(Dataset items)
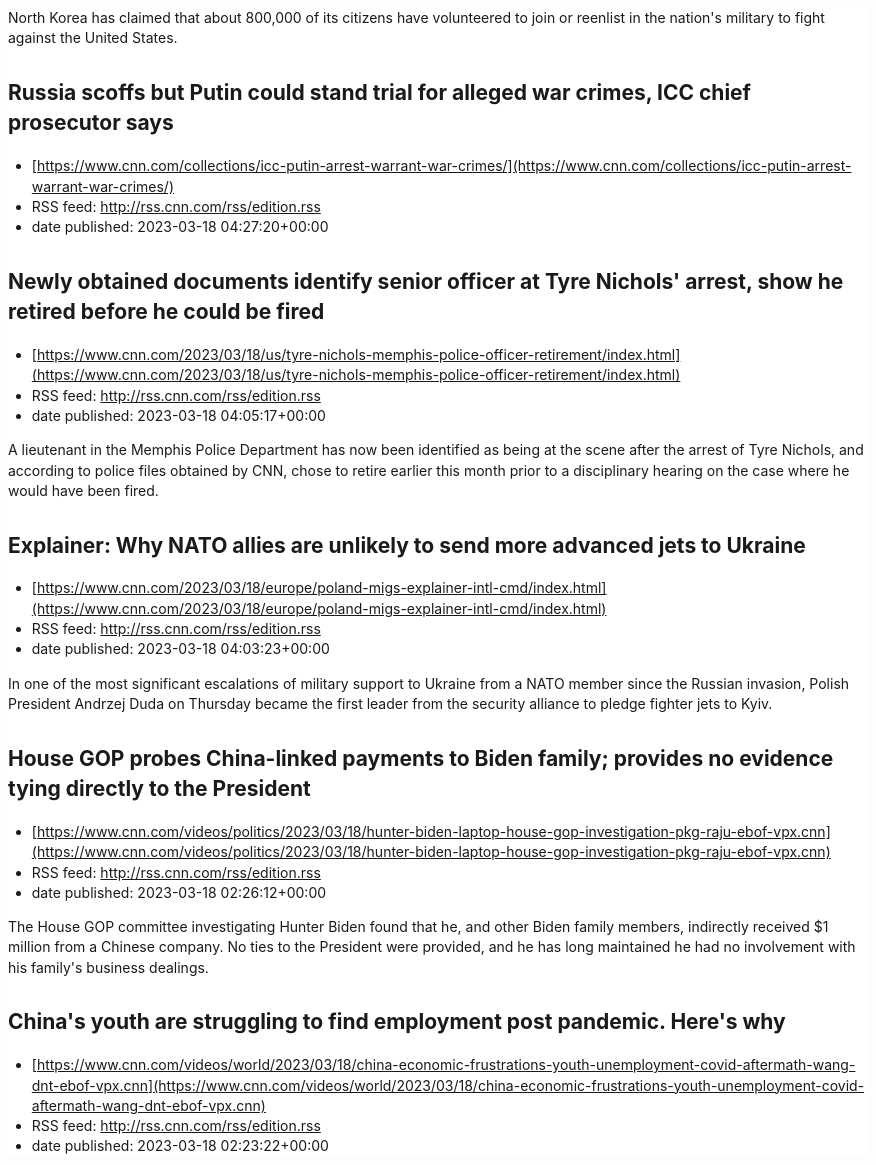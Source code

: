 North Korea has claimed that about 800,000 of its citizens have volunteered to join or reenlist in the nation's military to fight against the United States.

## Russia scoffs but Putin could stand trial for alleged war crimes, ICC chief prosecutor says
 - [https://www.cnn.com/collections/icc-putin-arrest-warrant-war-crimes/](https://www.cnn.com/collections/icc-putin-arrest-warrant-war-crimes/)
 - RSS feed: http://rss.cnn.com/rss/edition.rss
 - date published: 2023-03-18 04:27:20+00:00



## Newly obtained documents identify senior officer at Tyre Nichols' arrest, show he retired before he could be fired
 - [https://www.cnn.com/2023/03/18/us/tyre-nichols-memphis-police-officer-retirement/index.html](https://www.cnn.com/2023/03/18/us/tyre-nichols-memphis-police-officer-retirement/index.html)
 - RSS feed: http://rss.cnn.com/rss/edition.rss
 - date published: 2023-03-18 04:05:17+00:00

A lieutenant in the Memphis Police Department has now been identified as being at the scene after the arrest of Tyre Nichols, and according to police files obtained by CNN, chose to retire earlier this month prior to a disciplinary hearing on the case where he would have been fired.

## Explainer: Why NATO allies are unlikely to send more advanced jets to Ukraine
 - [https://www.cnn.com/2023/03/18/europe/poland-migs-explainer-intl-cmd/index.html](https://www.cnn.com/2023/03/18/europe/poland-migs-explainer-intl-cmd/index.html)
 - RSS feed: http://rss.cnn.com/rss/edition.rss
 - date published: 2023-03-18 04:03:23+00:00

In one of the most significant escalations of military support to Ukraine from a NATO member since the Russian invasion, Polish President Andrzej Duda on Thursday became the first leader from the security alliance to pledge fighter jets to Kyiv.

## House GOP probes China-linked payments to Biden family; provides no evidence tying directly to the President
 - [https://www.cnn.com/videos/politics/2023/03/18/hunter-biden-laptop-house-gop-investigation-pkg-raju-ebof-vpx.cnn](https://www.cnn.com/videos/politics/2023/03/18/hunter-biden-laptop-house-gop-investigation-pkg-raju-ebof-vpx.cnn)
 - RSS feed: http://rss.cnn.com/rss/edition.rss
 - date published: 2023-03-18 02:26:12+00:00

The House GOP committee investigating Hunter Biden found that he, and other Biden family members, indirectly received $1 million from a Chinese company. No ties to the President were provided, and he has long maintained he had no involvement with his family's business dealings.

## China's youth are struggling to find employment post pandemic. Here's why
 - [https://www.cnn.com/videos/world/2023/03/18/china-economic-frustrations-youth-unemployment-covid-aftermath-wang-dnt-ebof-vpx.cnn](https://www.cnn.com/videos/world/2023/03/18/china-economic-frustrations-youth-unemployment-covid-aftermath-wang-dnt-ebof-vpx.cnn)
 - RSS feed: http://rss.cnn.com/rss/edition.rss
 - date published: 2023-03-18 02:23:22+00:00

**HOW TO COMPLETE THIS TASK:** Across the data above, how many lines include the word "html"? Give only the count.

**SOLUTION FOR THIS TASK:** 2